A colleague of mine has recently got into a semi-serious relationship with a gal he’s been seeing for about six months. The problem is that his best mate is female and he’s started to feel a bit funny about hanging around with Best Mate Gal on his own because he doesn’t want to upset his New Lady. New Lady hasn’t said anything and she gets along brilliantly with Best Mate Gal but my friend just can’t shake the feeling that it’s all a bit weird. Personally I think he’s being a touch paranoid but it got me thinking about the maintenance of opposite sex friendships while in relationships.

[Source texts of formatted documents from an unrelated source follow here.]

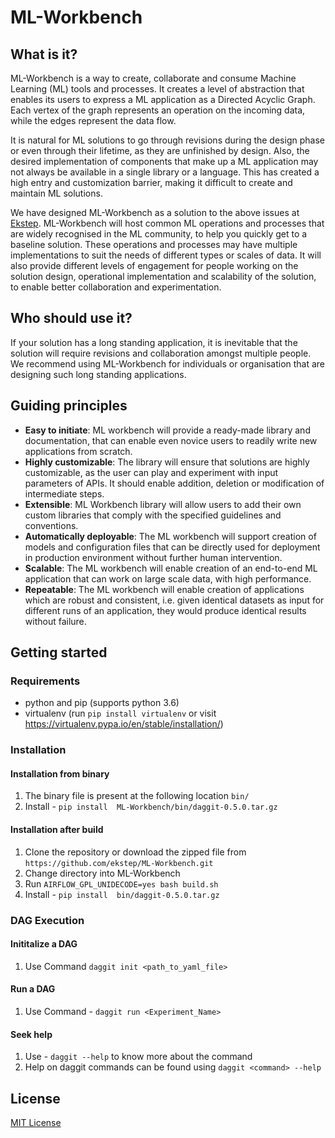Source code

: # ML-Workbench

## What is it?
ML-Workbench is a way to create, collaborate and consume Machine Learning (ML) tools and processes. It creates a level of abstraction that enables its users to express a ML application as a Directed Acyclic Graph. Each vertex of the graph represents an operation on the incoming data, while the edges represent the data flow.

It is natural for ML solutions to go through revisions during the design phase or even through their lifetime, as they are unfinished by design. Also, the desired implementation of components that make up a ML application may not always be available in a single library or a language. This has created a high entry and customization barrier, making it difficult to create and maintain ML solutions.

We have designed ML-Workbench as a solution to the above issues at [Ekstep](https://ekstep.org/). ML-Workbench will host common ML operations and processes that are widely recognised in the ML community, to help you quickly get to a baseline solution. These operations and processes may have multiple implementations to suit the needs of different types or scales of data. It will also provide different levels of engagement for people working on the solution design, operational implementation and scalability of the solution, to enable better collaboration and experimentation.

## Who should use it?
If your solution has a long standing application, it is inevitable that the solution will require revisions and collaboration amongst multiple people. We recommend using ML-Workbench for individuals or organisation that are designing such long standing applications.

## Guiding principles
* **Easy to initiate**: ML workbench will provide a ready-made library and documentation, that can enable even novice users to readily write new applications from scratch.
* **Highly customizable**: The library will ensure that solutions are highly customizable, as the user can play and experiment with input parameters of APIs. It should enable addition, deletion or modification of intermediate steps.
* **Extensible**: ML Workbench library will allow users to add their own custom libraries that comply with the specified guidelines and conventions.
* **Automatically deployable**: The ML workbench will support creation of models and configuration files that can be directly used for deployment in production environment without further human intervention.
* **Scalable**: The ML workbench will enable creation of an end-to-end ML application that can work on large scale data, with high performance.
* **Repeatable**: The ML workbench will enable creation of applications which are robust and consistent, i.e. given identical datasets as input for different runs of an application, they would produce identical results without failure.

## Getting started

### Requirements
- python and pip (supports python 3.6)
- virtualenv (run `pip install virtualenv` or visit https://virtualenv.pypa.io/en/stable/installation/)

### Installation
#### Installation from binary
1. The binary file is present at the following location `bin/`
2. Install - `pip install  ML-Workbench/bin/daggit-0.5.0.tar.gz`
#### Installation after build
1. Clone the repository or download the zipped file from `https://github.com/ekstep/ML-Workbench.git`
2. Change directory into ML-Workbench
3. Run `AIRFLOW_GPL_UNIDECODE=yes bash build.sh`
4. Install - `pip install  bin/daggit-0.5.0.tar.gz`

### DAG Execution
#### Inititalize a DAG
1. Use Command `daggit init <path_to_yaml_file>`
#### Run a DAG
1. Use Command - `daggit run <Experiment_Name>`
#### Seek help
1. Use - `daggit --help` to know more about the command
2. Help on daggit commands can be found using `daggit <command> --help` 

## License

[MIT License](LICENSE)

It’s always been a bit of a mystery to me that the date on which you form a friendship can have such a strange impact on your romantic relationships. In my relationship, existing friendships are completely fine. I have several very close male friends that have been a part of my life forever and I casually have private dinners with them on a regular basis. Some of these men are married, some are single. Mr Smaggle has a few female friends from high school and whenever they’re in town he goes off to dinner with them, happily leaving me at home.
However, I suspect that if Mr Smaggle all of a sudden had a new female friend and started having one on one catch ups with her regularly, I wouldn’t exactly be thrilled. I also can’t see him being terribly pleased if I had a brand new man friend that started occupying all my time. There seems to be something about the longevity of a previously formed friendship that provides a certain immunity to jealousy. I guess the unofficial theory is that if you’ve had a seemingly platonic friend for such a length of time then surely the opportunity to hook up with this person has been presented and then either denied or regretfully acted upon. Otherwise you’d obviously be happily married to this magic friend but you’re not, so there’s nothing to worry about. However a brand new friendship has a certain air of the unnecessary about it, particularly if the friendship is exclusive.
Unlike my colleague, I have no guilty conscious when it comes to spending time with my old mates but I tend to tread more carefully with newer man friends. I’m not entirely sure why but it appears that any truly meaningful friendships that I have with men were almost exclusively formed years before I even met Mr Smaggle. It’s all a bit interesting isn’t it?
I’d love to hear your thoughts on this, particularly if this has ever been an issue for you. What do you think?
Is it harder to maintain opposite sex (or same sex as the case may be) friendships when you’re in a relationship?
* I apologise for writing this in hetero-normative language. I always make an effort to write relationship articles with neutral sexual orientation language but it just got too damn messy in this one.